As loosely adapted from Elmore Leonard's Get Shorty sequel novel, the sequel movie Be Cool tastes like a watered-down drink. That producer Danny DeVito (as star actor Martin Weir) returns in a Viper Room cameo that lasts about 60 seconds should be a warning sign. Ditto for the opening sequence's endless self-referential jokes, as John Travolta's Chili Palmer, the hit man who went Hollywood, talks sequel shop with a producer (over)played by James Woods. "You can't do a movie where the main character gets popped in the first scene," he opines, just before taking some hot lead.
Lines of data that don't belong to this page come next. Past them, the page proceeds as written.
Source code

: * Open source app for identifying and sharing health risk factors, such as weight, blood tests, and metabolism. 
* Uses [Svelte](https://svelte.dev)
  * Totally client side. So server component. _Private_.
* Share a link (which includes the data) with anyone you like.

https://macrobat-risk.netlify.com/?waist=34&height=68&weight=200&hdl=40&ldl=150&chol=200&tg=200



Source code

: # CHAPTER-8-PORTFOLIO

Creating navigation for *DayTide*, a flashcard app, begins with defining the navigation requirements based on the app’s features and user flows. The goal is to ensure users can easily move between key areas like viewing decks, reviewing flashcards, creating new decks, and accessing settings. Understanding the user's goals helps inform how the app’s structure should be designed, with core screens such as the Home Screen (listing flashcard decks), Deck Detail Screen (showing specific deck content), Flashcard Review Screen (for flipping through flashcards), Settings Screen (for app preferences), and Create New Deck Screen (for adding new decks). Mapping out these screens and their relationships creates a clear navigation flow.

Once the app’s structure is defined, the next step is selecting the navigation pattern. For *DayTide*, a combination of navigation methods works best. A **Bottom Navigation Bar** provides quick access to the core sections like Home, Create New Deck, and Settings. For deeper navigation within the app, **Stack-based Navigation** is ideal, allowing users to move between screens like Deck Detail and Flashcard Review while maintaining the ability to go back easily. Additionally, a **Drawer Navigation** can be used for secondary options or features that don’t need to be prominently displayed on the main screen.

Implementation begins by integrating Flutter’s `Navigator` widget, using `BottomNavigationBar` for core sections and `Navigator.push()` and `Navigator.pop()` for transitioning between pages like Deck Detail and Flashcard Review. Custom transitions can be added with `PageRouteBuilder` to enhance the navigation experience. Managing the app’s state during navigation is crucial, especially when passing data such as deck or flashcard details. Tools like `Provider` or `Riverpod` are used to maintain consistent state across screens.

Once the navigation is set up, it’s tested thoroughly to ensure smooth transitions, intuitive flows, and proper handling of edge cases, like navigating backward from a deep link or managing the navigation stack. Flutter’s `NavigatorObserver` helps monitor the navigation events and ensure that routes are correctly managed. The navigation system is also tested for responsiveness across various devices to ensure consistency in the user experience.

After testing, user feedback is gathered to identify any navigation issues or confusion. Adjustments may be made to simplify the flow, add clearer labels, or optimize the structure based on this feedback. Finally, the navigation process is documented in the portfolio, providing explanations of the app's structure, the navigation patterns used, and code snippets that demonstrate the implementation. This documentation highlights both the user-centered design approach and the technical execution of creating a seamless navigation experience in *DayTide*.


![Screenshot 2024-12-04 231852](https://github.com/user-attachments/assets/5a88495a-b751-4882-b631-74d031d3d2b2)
A fatal lack of energy characterizes the first half of the film, during which Chili gets it in his head that he can promote a young singer (played by real-life pop starlet Christina Milian). The gag here is that the sequel can exploit the music industry for laughs as the first film did to the movie biz. Unfortunately, this flat, cheap-looking production shoots its wad on a duet between Milian and Steven Tyler of Aerosmith, who (badly) plays himself in chummy dialogue scenes with Travolta and Uma Thurman, who plays Woods's sexy widow and Travolta's new love interest.
Comedy is the first thing to go in Be Cool, with supporting players The Rock, Vince Vaughn, and Cedric the Entertainer overacting their way to hit-and-miss chuckles for apparently nonchalant director F. Gary Gray (The Italian Job). Vaughn, in particular, struggles to spin gold from straw, but gets off at least three good lines as the archetypal white guy who thinks he's black (the under-duress compliment "Mad respect for not giving respect, "I'm walkin' and I ain't even trippin'," and "I smell you," undoubtedly ad libs).
Neither Robert Pastorelli (in his final role) nor Harvey Keitel overacts, but neither has anything interesting to do, either (sadly, Keitel's corrupt music-biz honcho takes phone calls from people named "Robert" and "Marty"). Gray stages an incredibly sloppy "magic bullet" scene in which a guy gets inexplicably shot in the back by bullets aimed from in front of him and allows the running time to swell to two hours.
Travolta looks both uncomfortable and unsettlingly like George Hamilton. Palmer is still "cool" about everything, and confidently flings around his mildly absurdist catch phrase "if that" (as in "I'll tell them what I have to, if that"). His reaction to The Rock's audition "monologue" is priceless (even though the bit rips off an old SNL gag), and who can resist Travolta's Pulp Fiction-esque dance scene with Thurman? As cynical and desperate as it may be, it's the only scene with any genuine style in the inept Be Cool.